Work task: Search the material below for the string "have". Return every line that holds it.

Dataset content:
════════════════
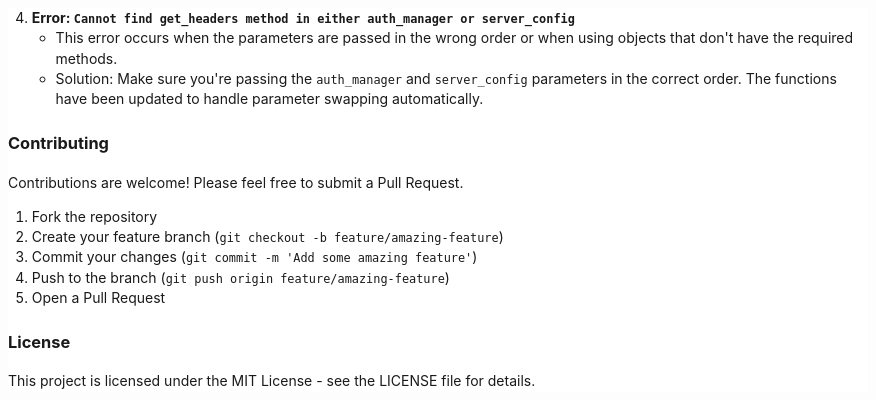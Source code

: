 4. **Error: `Cannot find get_headers method in either auth_manager or server_config`**
   - This error occurs when the parameters are passed in the wrong order or when using objects that don't have the required methods.
   - Solution: Make sure you're passing the `auth_manager` and `server_config` parameters in the correct order. The functions have been updated to handle parameter swapping automatically.

### Contributing

Contributions are welcome! Please feel free to submit a Pull Request.

1. Fork the repository
2. Create your feature branch (`git checkout -b feature/amazing-feature`)
3. Commit your changes (`git commit -m 'Add some amazing feature'`)
4. Push to the branch (`git push origin feature/amazing-feature`)
5. Open a Pull Request

### License

This project is licensed under the MIT License - see the LICENSE file for details.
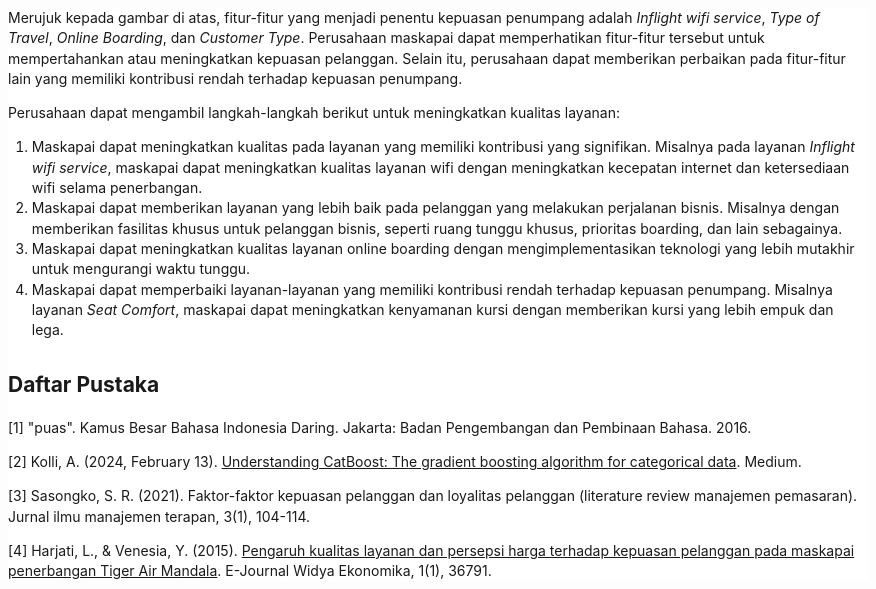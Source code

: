 Merujuk kepada gambar di atas, fitur-fitur yang menjadi penentu kepuasan penumpang adalah *Inflight wifi service*, *Type of Travel*, *Online Boarding*, dan *Customer Type*. Perusahaan maskapai dapat memperhatikan fitur-fitur tersebut untuk mempertahankan atau meningkatkan kepuasan pelanggan. Selain itu, perusahaan dapat memberikan perbaikan pada fitur-fitur lain yang memiliki kontribusi rendah terhadap kepuasan penumpang.

Perusahaan dapat mengambil langkah-langkah berikut untuk meningkatkan kualitas layanan:

1. Maskapai dapat meningkatkan kualitas pada layanan yang memiliki kontribusi yang signifikan. Misalnya pada layanan *Inflight wifi service*, maskapai dapat meningkatkan kualitas layanan wifi dengan meningkatkan kecepatan internet dan ketersediaan wifi selama penerbangan.
2. Maskapai dapat memberikan layanan yang lebih baik pada pelanggan yang melakukan perjalanan bisnis. Misalnya dengan memberikan fasilitas khusus untuk pelanggan bisnis, seperti ruang tunggu khusus, prioritas boarding, dan lain sebagainya.
3. Maskapai dapat meningkatkan kualitas layanan online boarding dengan mengimplementasikan teknologi yang lebih mutakhir untuk mengurangi waktu tunggu.
4. Maskapai dapat memperbaiki layanan-layanan yang memiliki kontribusi rendah terhadap kepuasan penumpang. Misalnya layanan *Seat Comfort*, maskapai dapat meningkatkan kenyamanan kursi dengan memberikan kursi yang lebih empuk dan lega.

## Daftar Pustaka

[1] "puas". Kamus Besar Bahasa Indonesia Daring. Jakarta: Badan Pengembangan dan Pembinaan Bahasa. 2016.

[2] Kolli, A. (2024, February 13). [Understanding CatBoost: The gradient boosting algorithm for categorical data](https://aravindkolli.medium.com/understanding-catboost-the-gradient-boosting-algorithm-for-categorical-data-73ddb200895d). Medium.

[3] Sasongko, S. R. (2021). Faktor-faktor kepuasan pelanggan dan loyalitas pelanggan (literature review manajemen pemasaran). Jurnal ilmu manajemen terapan, 3(1), 104-114.

[4] Harjati, L., & Venesia, Y. (2015). [Pengaruh kualitas layanan dan persepsi harga terhadap kepuasan pelanggan pada maskapai penerbangan Tiger Air Mandala](http://download.garuda.kemdikbud.go.id/article.php?article=400299&val=6685&title=PENGARUH%20KUALITAS%20LAYANAN%20DAN%20PERSEPSI%20HARGA%20TERHADAP%20KEPUASAN%20PELANGGAN%20PADA%20MASKAPAI%20PENERBANGAN%20TIGER%20AIR%20MANDALA). E-Journal Widya Ekonomika, 1(1), 36791.
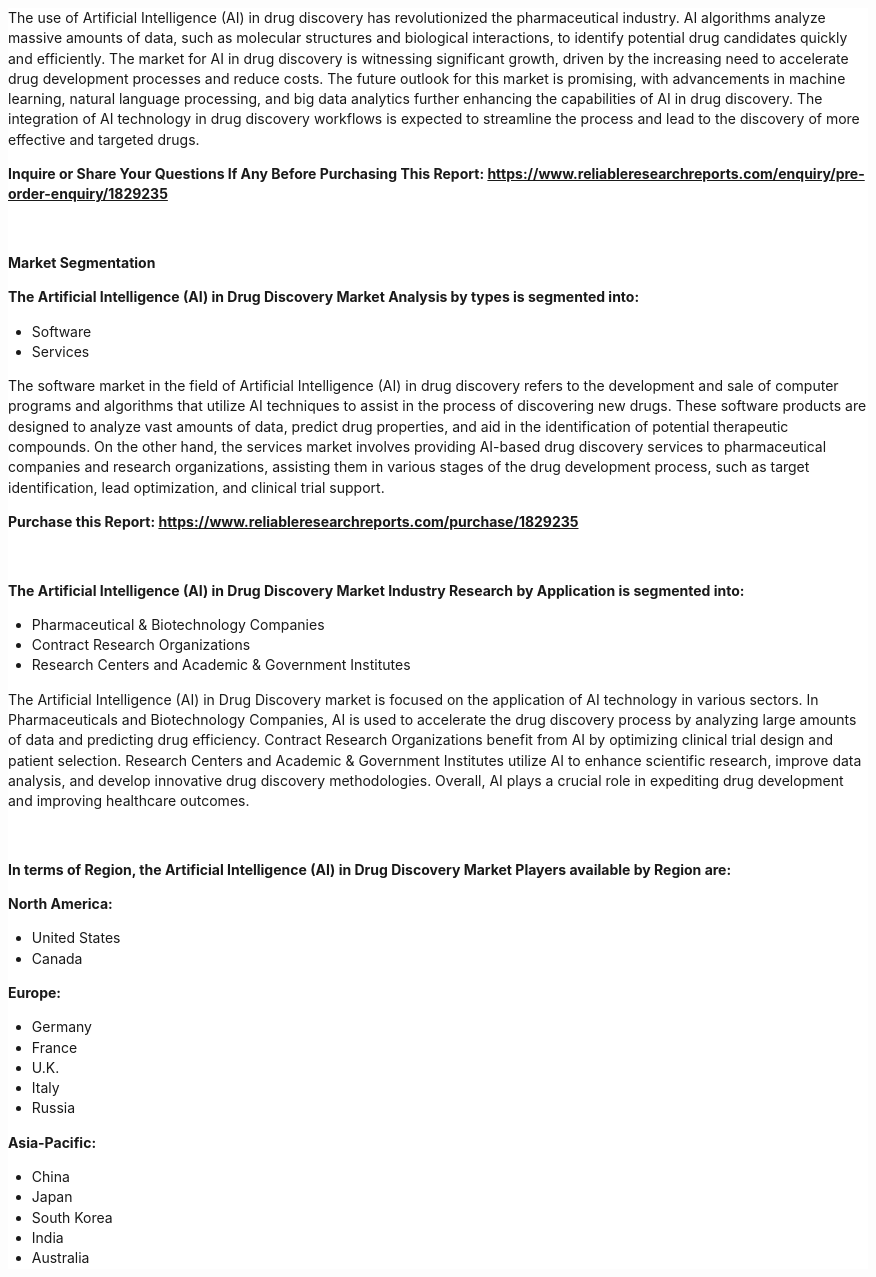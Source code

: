 <p><p>The use of Artificial Intelligence (AI) in drug discovery has revolutionized the pharmaceutical industry. AI algorithms analyze massive amounts of data, such as molecular structures and biological interactions, to identify potential drug candidates quickly and efficiently. The market for AI in drug discovery is witnessing significant growth, driven by the increasing need to accelerate drug development processes and reduce costs. The future outlook for this market is promising, with advancements in machine learning, natural language processing, and big data analytics further enhancing the capabilities of AI in drug discovery. The integration of AI technology in drug discovery workflows is expected to streamline the process and lead to the discovery of more effective and targeted drugs.</p></p>
<p><strong>Inquire or Share Your Questions If Any Before Purchasing This Report: <a href="https://www.reliableresearchreports.com/enquiry/pre-order-enquiry/1829235">https://www.reliableresearchreports.com/enquiry/pre-order-enquiry/1829235</a></strong></p>
<p>&nbsp;</p>
<p><strong>Market Segmentation</strong></p>
<p><strong>The Artificial Intelligence (AI) in Drug Discovery Market Analysis by types is segmented into:</strong></p>
<p><ul><li>Software</li><li>Services</li></ul></p>
<p><p>The software market in the field of Artificial Intelligence (AI) in drug discovery refers to the development and sale of computer programs and algorithms that utilize AI techniques to assist in the process of discovering new drugs. These software products are designed to analyze vast amounts of data, predict drug properties, and aid in the identification of potential therapeutic compounds. On the other hand, the services market involves providing AI-based drug discovery services to pharmaceutical companies and research organizations, assisting them in various stages of the drug development process, such as target identification, lead optimization, and clinical trial support.</p></p>
<p><strong>Purchase this Report:&nbsp;<a href="https://www.reliableresearchreports.com/purchase/1829235">https://www.reliableresearchreports.com/purchase/1829235</a></strong></p>
<p>&nbsp;</p>
<p><strong>The Artificial Intelligence (AI) in Drug Discovery Market Industry Research by Application is segmented into:</strong></p>
<p><ul><li>Pharmaceutical & Biotechnology Companies</li><li>Contract Research Organizations</li><li>Research Centers and Academic & Government Institutes</li></ul></p>
<p><p>The Artificial Intelligence (AI) in Drug Discovery market is focused on the application of AI technology in various sectors. In Pharmaceuticals and Biotechnology Companies, AI is used to accelerate the drug discovery process by analyzing large amounts of data and predicting drug efficiency. Contract Research Organizations benefit from AI by optimizing clinical trial design and patient selection. Research Centers and Academic & Government Institutes utilize AI to enhance scientific research, improve data analysis, and develop innovative drug discovery methodologies. Overall, AI plays a crucial role in expediting drug development and improving healthcare outcomes.</p></p>
<p>&nbsp;</p>
<p><strong>In terms of Region, the Artificial Intelligence (AI) in Drug Discovery Market Players available by Region are:</strong></p>
<p>
    <p> <strong> North America: </strong>
        <ul>
            <li>United States</li>
            <li>Canada</li>
        </ul>
        </p> 
    <p> <strong> Europe: </strong>
        <ul>
            <li>Germany</li>
            <li>France</li>
            <li>U.K.</li>
            <li>Italy</li>
            <li>Russia</li>
        </ul>
        </p> 
    <p> <strong> Asia-Pacific: </strong>
        <ul>
            <li>China</li>
            <li>Japan</li>
            <li>South Korea</li>
            <li>India</li>
            <li>Australia</li>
════════════════
Answer to the problem:
   - This error occurs when the parameters are passed in the wrong order or when using objects that don't have the required methods.
   - Solution: Make sure you're passing the `auth_manager` and `server_config` parameters in the correct order. The functions have been updated to handle parameter swapping automatically.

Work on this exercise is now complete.